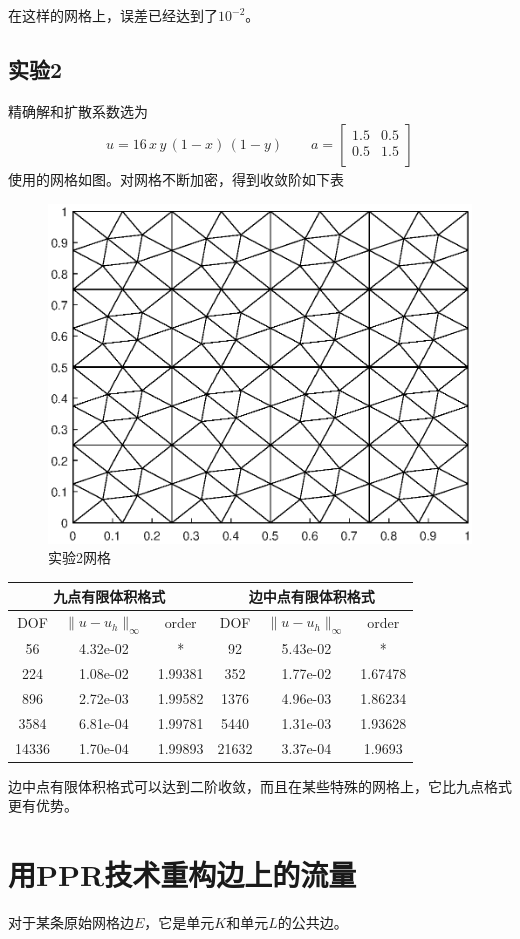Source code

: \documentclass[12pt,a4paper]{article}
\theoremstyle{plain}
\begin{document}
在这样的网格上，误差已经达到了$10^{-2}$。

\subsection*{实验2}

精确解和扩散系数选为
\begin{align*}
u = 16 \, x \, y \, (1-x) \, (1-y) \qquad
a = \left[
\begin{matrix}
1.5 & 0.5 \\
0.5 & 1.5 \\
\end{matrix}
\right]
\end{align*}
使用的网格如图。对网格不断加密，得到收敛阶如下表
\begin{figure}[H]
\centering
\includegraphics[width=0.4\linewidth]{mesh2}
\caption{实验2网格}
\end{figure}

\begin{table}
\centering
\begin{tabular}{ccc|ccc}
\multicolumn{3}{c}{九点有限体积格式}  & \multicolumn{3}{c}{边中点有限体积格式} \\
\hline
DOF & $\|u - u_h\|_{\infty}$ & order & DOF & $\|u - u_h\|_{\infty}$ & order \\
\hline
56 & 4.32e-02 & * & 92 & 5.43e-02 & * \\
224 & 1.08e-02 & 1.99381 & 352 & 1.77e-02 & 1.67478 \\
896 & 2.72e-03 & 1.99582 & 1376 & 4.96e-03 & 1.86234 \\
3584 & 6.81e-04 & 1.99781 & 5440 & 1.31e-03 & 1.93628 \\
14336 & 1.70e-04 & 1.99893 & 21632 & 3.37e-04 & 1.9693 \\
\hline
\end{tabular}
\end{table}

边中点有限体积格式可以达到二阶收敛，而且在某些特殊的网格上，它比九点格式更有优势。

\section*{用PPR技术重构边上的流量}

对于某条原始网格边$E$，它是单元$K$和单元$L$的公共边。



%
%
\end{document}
--
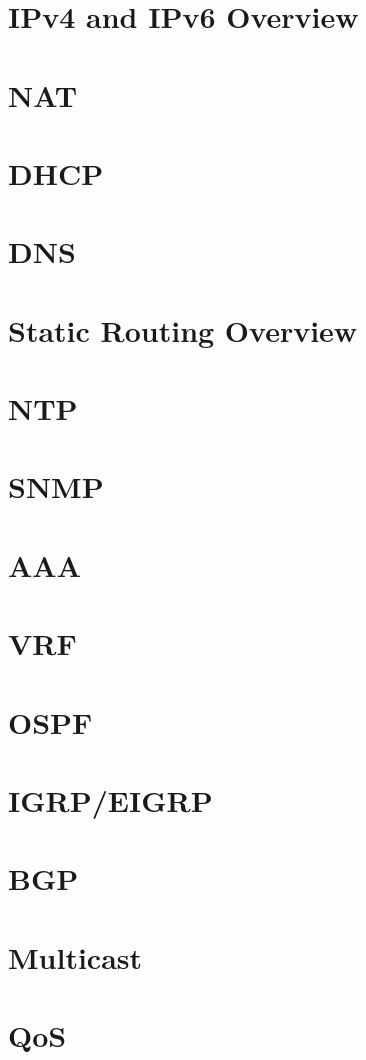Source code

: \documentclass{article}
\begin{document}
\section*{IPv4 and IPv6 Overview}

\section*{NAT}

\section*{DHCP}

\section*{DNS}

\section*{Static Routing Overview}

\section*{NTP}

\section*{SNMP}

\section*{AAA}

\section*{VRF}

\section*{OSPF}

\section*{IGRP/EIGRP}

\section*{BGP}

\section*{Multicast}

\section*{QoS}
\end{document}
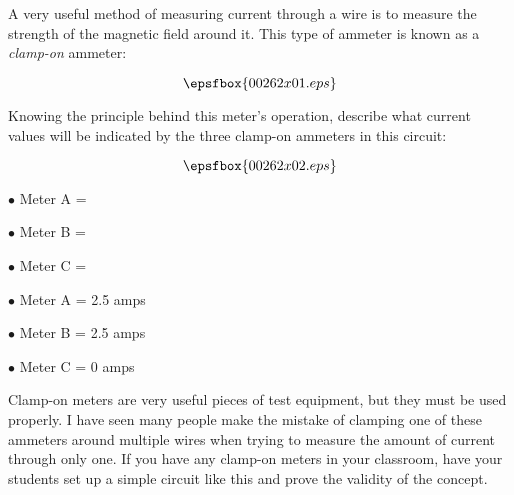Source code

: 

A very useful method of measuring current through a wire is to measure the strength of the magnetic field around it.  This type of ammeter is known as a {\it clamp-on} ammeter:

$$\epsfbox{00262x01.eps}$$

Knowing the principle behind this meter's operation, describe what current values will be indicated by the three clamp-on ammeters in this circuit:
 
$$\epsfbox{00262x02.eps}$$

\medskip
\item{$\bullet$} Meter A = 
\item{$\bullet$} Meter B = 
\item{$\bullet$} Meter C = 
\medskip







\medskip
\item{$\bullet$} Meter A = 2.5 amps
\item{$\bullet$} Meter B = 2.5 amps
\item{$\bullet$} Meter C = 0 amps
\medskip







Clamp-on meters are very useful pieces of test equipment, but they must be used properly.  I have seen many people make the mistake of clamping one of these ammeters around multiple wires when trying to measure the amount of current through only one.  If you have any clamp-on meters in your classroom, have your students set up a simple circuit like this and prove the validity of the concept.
--
Problem description:
Which lines above hold the word "bullet"? Copy each of them.

Expected answer:
\item{$\bullet$} Meter A = 
\item{$\bullet$} Meter B = 
\item{$\bullet$} Meter C = 
\item{$\bullet$} Meter A = 2.5 amps
\item{$\bullet$} Meter B = 2.5 amps
\item{$\bullet$} Meter C = 0 amps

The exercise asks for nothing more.